Boson stars in Palatini f(R) gravity

We explore equilibrium solutions of spherically symmetric boson stars in the Palatini formulation of f (R) gravity. We account for the modifications introduced in the gravitational sector by using a recently established correspondence between modified gravity with scalar matter and general relativity with modified scalar matter. We focus on the quadratic theory f (R) = R + xi R-2 and compare its solutions with those found in general relativity, exploring both positive and negative values of the coupling parameter xi. As matter source, a complex, massive scalar field with and without self-interaction terms is considered. Our results show that the existence curves of boson stars in Palatini f (R) gravity are fairly similar to those found in general relativity.

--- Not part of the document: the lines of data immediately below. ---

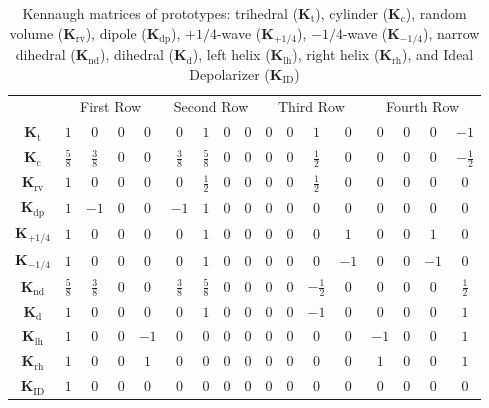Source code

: \documentclass[journal]{IEEEtran}
\begin{document}
	\begin{table}[hbt]
		\centering
		\caption{Kennaugh matrices of prototypes: {trihedral} ($\bm{K}_{\text{t}}$),
			{cylinder} ($\bm{K}_{\text{c}}$),
			{random volume} ($\bm{K}_{\text{rv}}$),
			{dipole} ($\bm{K}_{\text{dp}}$),
			{$+1/4$-wave} ($\bm{K}_{+1/4}$), 
			{$-1/4$-wave} ($\bm{K}_{-1/4}$),
			{narrow dihedral} ($\bm{K}_{\text{nd}}$),
			{dihedral} ($\bm{K}_{\text{d}}$),
			{left helix} ($\bm{K}_{\text{lh}}$), 
			{right helix} ($\bm{K}_{\text{rh}}$), 
			and Ideal Depolarizer ($\bm{K}_{\text{ID}}$)}\label{Tab:ElementaryK}
		\setlength{\tabcolsep}{2.7pt}
		\renewcommand{\arraystretch}{1.3}
		\begin{tabular}{*{17}{c}}\toprule
			&	\multicolumn{4}{c}{First Row} 
			& \multicolumn{4}{c}{Second Row} 
			& \multicolumn{4}{c}{Third Row} 
			& \multicolumn{4}{c}{Fourth Row}\\ 
			\cmidrule(rl){2-5} \cmidrule(rl){6-9} \cmidrule(rl){10-13} \cmidrule(rl){14-17} 
			$\bm K_{\text{t}}$
			& $1$ & $0$ & $0$ & $0$
			& $0$ & $1$ & $0$ & $0$
			& $0$ & $0$ & $1$ & $0$
			& $0$ & $0$ & $0$ & $-1$ \\
			$\bm K_{\text{c}}$
			& $\frac{5}{8}$ & $\frac{3}{8}$ & $0$ & $0$
			& $\frac{3}{8}$ & $\frac{5}{8}$ & $0$ & $0$
			& $0$ & $0$ & $\frac{1}{2}$ & $0$
			& $0$ & $0$ & $0$ & $-\frac{1}{2}$\\
			$\bm K_{\text{rv}}$ 
			& $1$ & $0$ & $0$ & $0$
			& $0$ & $\frac{1}{2}$ & $0$ & $0$
			& $0$ & $0$ & $\frac{1}{2}$ & $0$
			& $0$ & $0$ & $0$ & $0$\\
			$\bm K_\text{dp}$
			& $1$ & $-1$ & $0$ & $0$
			& $-1$ & $1$ & $0$ & $0$
			& $0$ & $0$ & $0$ & $0$
			& $0$ & $0$ & $0$ & $0$\\
			$\bm K_{+1/4}$
			& $1$ & $0$ & $0$ & $0$
			& $0$ & $1$ & $0$ & $0$
			& $0$ & $0$ & $0$ & $1$
			& $0$ & $0$ & $1$ & $0$\\
			$\bm K_{-1/4}$
			& $1$ & $0$ & $0$ & $0$
			& $0$ & $1$ & $0$ & $0$
			& $0$ & $0$ & $0$ & $-1$
			& $0$ & $0$ & $-1$ & $0$\\
			$\bm K_{\text{nd}}$ 
			&$\frac{5}{8}$ & $\frac{3}{8}$ & $0$ & $0$
			& $\frac{3}{8}$ & $\frac{5}{8}$ & $0$ & $0$
			& $0$ & $0$ & $-\frac{1}{2}$ & $0$
			& $0$ & $0$ & $0$ & $\frac{1}{2}$\\
			$\bm K_{\text{d}}$ &
			$1$ & $0$ & $0$ & $0$
			& $0$ & $1$ & $0$ & $0$
			& $0$ & $0$ & $-1$ & $0$
			& $0$ & $0$ & $0$ & $1$ \\
			$ \bm K_{\text{lh}}$
			& $1$ & $0$ & $0$ & $-1$
			& $0$ & $0$ & $0$ & $0$
			& $0$ & $0$ & $0$ & $0$
			& $-1$ & $0$ & $0$ & $1$\\
			$ \bm K_{\text{rh}}$
			& $1$ & $0$ & $0$ & $1$
			& $0$ & $0$ & $0$ & $0$
			& $0$ & $0$ & $0$ & $0$
			& $1$ & $0$ & $0$ & $1$\\
			$\bm{K}_{\text{ID}}$
			& $1$ & $0$ & $0$ & $0$
			& $0$ & $0$ & $0$ & $0$
			& $0$ & $0$ & $0$ & $0$
			& $0$ & $0$ & $0$ & $0$ \\
			\bottomrule
		\end{tabular}
	\end{table}
	
\end{document}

Major differences are observed for negative values of the coupling parameter which results in a repulsive gravitational component for high enough scalar field density distributions. Adding self-interactions makes the degeneracy between f (R) and general relativity even more pronounced, leaving very little room for observational discrimination between the two theories.

Automated summary

In the Palatini formulation of f (R) gravity, equilibrium solutions of spherically symmetric boson stars were explored. The study compared solutions of the quadratic theory f (R) = R + xi R-2 with those in general relativity, showing similar existence curves but significant differences for negative coupling parameters leading to repulsive gravitational components. Introducing self-interactions further emphasized the similarities between f (R) and general relativity, making observational discrimination between the two theories challenging.